Fig. 7 is a schematic diagram illustrating an application scenario of a conference environment of an audio signal processing method according to an embodiment of the present application. As shown in fig. 7, in a conference environment, an audio interaction device 70 and conference participants participating in the conference, such as a speaker 71, a speaker 72, a speaker 74, a speaker 75, and a speaker 76, are included. The audio interaction device 70 includes a microphone array for collecting audio signals, a wake-up recognition system, and a voice control system.
in this application scenario, the conference participants are all within the recognition range of the audio interaction device 71, and send control commands to the audio interaction device 71 through voice.
As shown in fig. 7, the microphone arrays in the audio interaction device 71 may be used to capture audio signals from participants in different orientations. Further, the positions of the conference participants such as the talker 71, the talker 72, the talker 74, the talker 75, and the talker 76 are relatively fixed, a plurality of directions of beam formation are set in advance according to the position of each conference participant with respect to the microphone array, and a beam is formed in a plurality of directions by using the mixed audio signal collected by the microphone array to perform directional selection on the audio signal, so that the sound waves from the plurality of directions are enhanced to suppress sound signals in other directions, and a plurality of sound source target positions to be candidates can be obtained.
In one embodiment, the audio interaction device 71 may use multiple wake-up recognition components to wake-up detect sound source target locations from multiple candidates. If the wake-up result of one of the wake-up components is wake-up success, which indicates that the voice control system is woken up by the audio signal from the user 62, the state of the voice control system is set to be working.

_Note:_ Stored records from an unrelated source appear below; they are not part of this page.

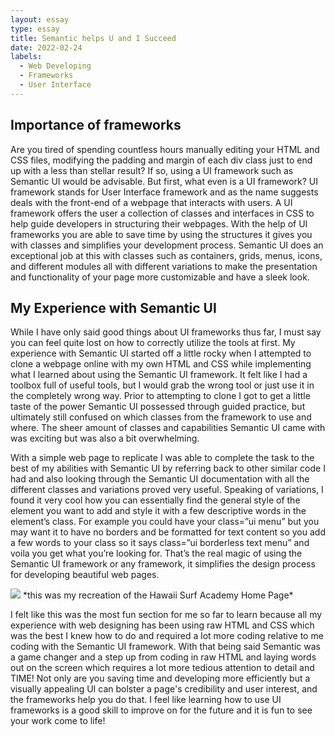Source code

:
 ```yaml
---
layout: essay
type: essay
title: Semantic helps U and I Succeed
date: 2022-02-24
labels:
  - Web Developing
  - Frameworks
  - User Interface
---
```


<h2> Importance of frameworks </h2>

  Are you tired of spending countless hours manually editing your HTML and CSS files, modifying the padding and margin of each div class just to end up with a less than stellar result? If so, using a UI framework such as Semantic UI would be advisable. But first, what even is a UI framework? UI framework stands for User Interface framework and as the name suggests deals with the front-end of a webpage that interacts with users. A UI framework offers the user a collection of classes and interfaces in CSS to help guide developers in structuring their webpages. With the help of UI frameworks you are able to save time by using the structures it gives you with classes and simplifies your development process. Semantic UI does an exceptional job at this with classes such as containers, grids, menus, icons, and different modules all with different variations to make the presentation and functionality of your page  more customizable and have a sleek look.

<h2> My Experience with Semantic UI </h2>

  While I have only said good things about UI frameworks thus far, I must say you can feel quite lost on how to correctly utilize the tools at first. My experience with Semantic UI started off a little rocky when I attempted to clone a webpage online with my own HTML and CSS while implementing what I learned about using the Semantic UI framework. It felt like I had a toolbox full of useful tools, but I would grab the wrong tool or just use it in the completely wrong way. Prior to attempting to clone I got to get a little taste of the power Semantic UI possessed through guided practice, but ultimately still confused on which classes from the framework to use and where. The sheer amount of classes and capabilities Semantic UI came with was exciting but was  also a bit overwhelming. 
	
  With a simple web page to replicate I was able to complete the task to the best of my abilities with Semantic UI by referring back to other similar code I had and also looking through the Semantic UI documentation with all the different classes and variations proved very useful. Speaking of variations, I found it very cool how you can essentially find the general style of the element you want to add and style it with a few descriptive words in the element’s class. For example you could have your class=”ui menu” but you may want it to have no borders and be formatted for text content so you add a few words to your class so it says class=”ui borderless text menu” and voila you get what you’re looking for. That’s the real magic of using the Semantic UI framework or any framework, it simplifies the design process for developing beautiful web pages. 
  
  <img class="ui centered image" src="/images/HSA.png">
  *this was my recreation of the Hawaii Surf Academy Home Page*
  
  I felt like this was the most fun section for me so far to learn because all my experience with web designing has been using raw HTML and CSS which was the best I knew how to do and required a lot more coding relative to me coding with the Semantic UI framework. With that being said Semantic was a game changer and a step up from coding in raw HTML and laying words out on the screen which requires a lot more tedious attention to detail and TIME! Not only are you saving time and developing more efficiently but a visually appealing UI can bolster a page's credibility and user interest, and the frameworks help you do that. I feel like learning how to use UI frameworks is a good skill to improve on for the future and it is fun to see your work come to life!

After the voice control system in the audio interaction device 71 is awakened, the matched target data can be searched in the database according to the voice recognition result of the received audio signal, and then the voice control system is controlled to execute the corresponding function according to the control instruction corresponding to the searched target data.
fig. 8 is a flowchart illustrating an audio signal processing method according to another embodiment of the present invention. As shown in fig. 8, the audio signal processing method 200 in the embodiment of the present invention may include the steps of:
Step S210, processing the audio signal received by the microphone array to obtain multiple beams in multiple directions.

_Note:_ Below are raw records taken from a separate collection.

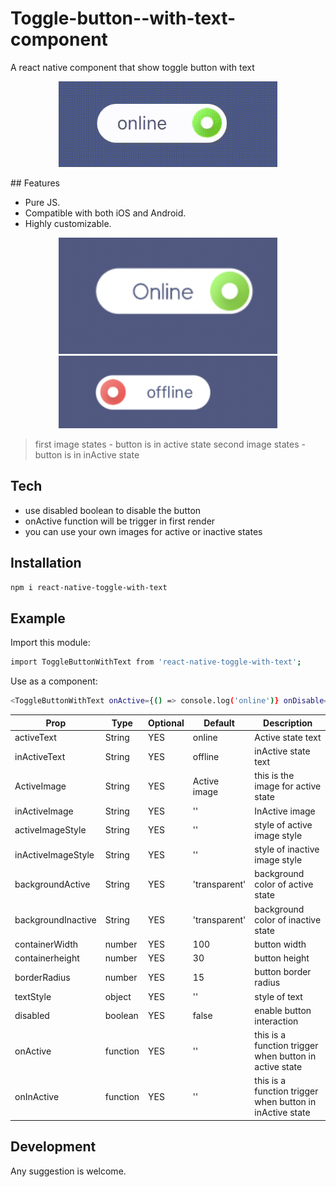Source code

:# Toggle-button--with-text-component


A react native component that show toggle button with text


<p align="center">
  <img src="https://github.com/ManojKanth/React-native-toggle-button-with-text/blob/master/images/FullSizeRender.gif" width="350" title="active image">
</p>
## Features

- Pure JS.
- Compatible with both iOS and Android.
- Highly customizable.


<p align="center">
  <img src="https://github.com/ManojKanth/React-native-toggle-button-with-text/blob/master/images/active.png" width="350" title="active image">
  <img src="https://github.com/ManojKanth/React-native-toggle-button-with-text/blob/master/images/inactive.png" width="350" alt="inactive image">
</p>


> first image states - button is in active state
> second image states - button is in inActive state


## Tech


- use disabled boolean to disable the button
- onActive function will be trigger in first render
- you can use your own images for active or inactive states


## Installation


```sh
npm i react-native-toggle-with-text
```
## Example

Import this module:
```sh
import ToggleButtonWithText from 'react-native-toggle-with-text';
```

Use as a component:
```sh
<ToggleButtonWithText onActive={() => console.log('online')} onDisable={() => console.log('offline')} />
```



| Prop | Type | Optional | Default | Description |
| ------ | ------ | ------ | ------ | ------ |
| activeText | String | YES | online | Active state text
| inActiveText | String | YES | offline | inActive state text
| ActiveImage | String | YES | Active image | this is the image for active state
| inActiveImage | String | YES | '' | InActive image | this is the image for inactive state
| activeImageStyle | String | YES | '' | style of active image style
| inActiveImageStyle | String | YES | '' | style of inactive image style
| backgroundActive | String | YES | 'transparent' | background color of active state
| backgroundInactive | String | YES | 'transparent' | background color of inactive state
| containerWidth | number | YES | 100 | button width
| containerheight | number | YES | 30 | button height
| borderRadius | number | YES | 15 | button border radius
| textStyle | object | YES | '' | style of text
| disabled | boolean | YES | false | enable button interaction
| onActive | function | YES | '' | this is a function trigger when button in active state
| onInActive | function | YES | '' | this is a function trigger when button in inActive state



## Development

Any suggestion is welcome.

Step S220, performing sound source target detection on the audio signals in the multiple paths of beams, and determining candidate multiple sound source target positions.
Step S230 is to perform wake-up recognition on audio signals from a plurality of candidate sound source target positions in parallel using a plurality of wake-up recognition components.
Step S240, determining a final wake-up state according to the wake-up recognition result.
According to the processing method provided by the embodiment of the invention, the low-power consumption simultaneous monitoring and awakening of multiple paths acquired by the microphone array can be realized, the processing efficiency is improved, and a better multi-person voice interaction effect is achieved.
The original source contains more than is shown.